_Directions for this task_. Copy out all lines from the material that contain the string "epsilon".

_Record extracts_.
[Start of Attachment]

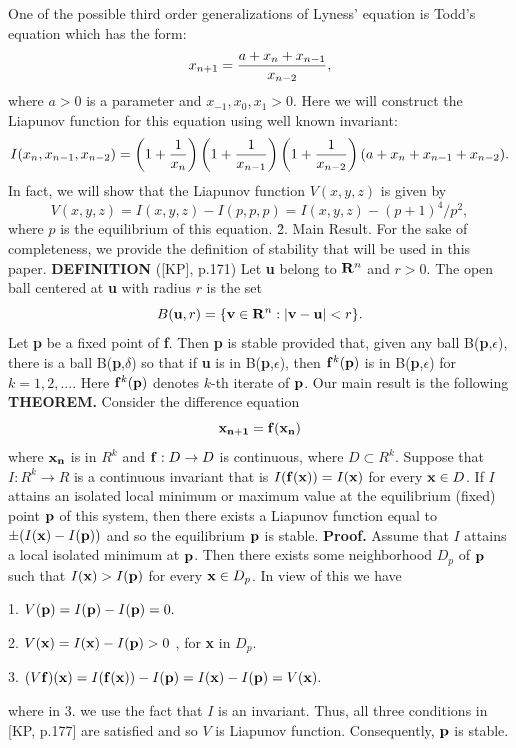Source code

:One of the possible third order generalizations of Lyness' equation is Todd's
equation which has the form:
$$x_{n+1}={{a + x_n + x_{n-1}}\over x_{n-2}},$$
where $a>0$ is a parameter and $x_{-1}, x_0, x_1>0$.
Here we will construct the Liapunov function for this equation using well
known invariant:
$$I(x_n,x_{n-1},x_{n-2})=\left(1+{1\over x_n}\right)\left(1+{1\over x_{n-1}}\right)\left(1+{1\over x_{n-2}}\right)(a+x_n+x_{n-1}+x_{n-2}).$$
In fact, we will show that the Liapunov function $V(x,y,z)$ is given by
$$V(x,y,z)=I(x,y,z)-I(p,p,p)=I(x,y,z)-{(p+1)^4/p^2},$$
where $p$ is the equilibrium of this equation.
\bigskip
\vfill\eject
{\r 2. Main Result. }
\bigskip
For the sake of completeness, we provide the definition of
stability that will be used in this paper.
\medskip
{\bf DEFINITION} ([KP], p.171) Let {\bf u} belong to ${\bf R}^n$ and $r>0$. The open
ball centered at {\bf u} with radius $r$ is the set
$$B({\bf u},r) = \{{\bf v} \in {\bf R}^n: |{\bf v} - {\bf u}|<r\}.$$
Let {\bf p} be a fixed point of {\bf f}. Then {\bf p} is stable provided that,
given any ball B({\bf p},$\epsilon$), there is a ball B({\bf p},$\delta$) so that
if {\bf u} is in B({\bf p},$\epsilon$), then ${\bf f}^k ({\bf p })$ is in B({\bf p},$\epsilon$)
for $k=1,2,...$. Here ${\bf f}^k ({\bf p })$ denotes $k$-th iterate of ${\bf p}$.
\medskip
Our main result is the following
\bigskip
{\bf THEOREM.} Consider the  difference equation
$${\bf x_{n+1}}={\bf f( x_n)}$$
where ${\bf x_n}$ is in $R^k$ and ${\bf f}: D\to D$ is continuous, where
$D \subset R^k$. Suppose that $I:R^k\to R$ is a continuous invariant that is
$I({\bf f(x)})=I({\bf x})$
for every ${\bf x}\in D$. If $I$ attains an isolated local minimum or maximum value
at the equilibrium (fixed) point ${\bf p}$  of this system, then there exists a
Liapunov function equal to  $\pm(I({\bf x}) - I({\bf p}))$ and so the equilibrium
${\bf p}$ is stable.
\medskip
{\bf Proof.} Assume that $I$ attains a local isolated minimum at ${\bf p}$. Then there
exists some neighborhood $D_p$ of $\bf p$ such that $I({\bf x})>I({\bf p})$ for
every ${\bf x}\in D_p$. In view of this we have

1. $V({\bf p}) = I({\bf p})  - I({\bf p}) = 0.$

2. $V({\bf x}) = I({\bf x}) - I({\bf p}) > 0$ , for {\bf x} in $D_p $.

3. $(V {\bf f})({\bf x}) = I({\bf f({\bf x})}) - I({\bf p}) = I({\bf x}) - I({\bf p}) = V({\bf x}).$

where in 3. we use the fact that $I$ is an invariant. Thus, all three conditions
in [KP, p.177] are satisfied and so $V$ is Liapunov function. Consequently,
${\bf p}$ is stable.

[End of Attachment]

_Answer for the task_.
given any ball B({\bf p},$\epsilon$), there is a ball B({\bf p},$\delta$) so that
if {\bf u} is in B({\bf p},$\epsilon$), then ${\bf f}^k ({\bf p })$ is in B({\bf p},$\epsilon$)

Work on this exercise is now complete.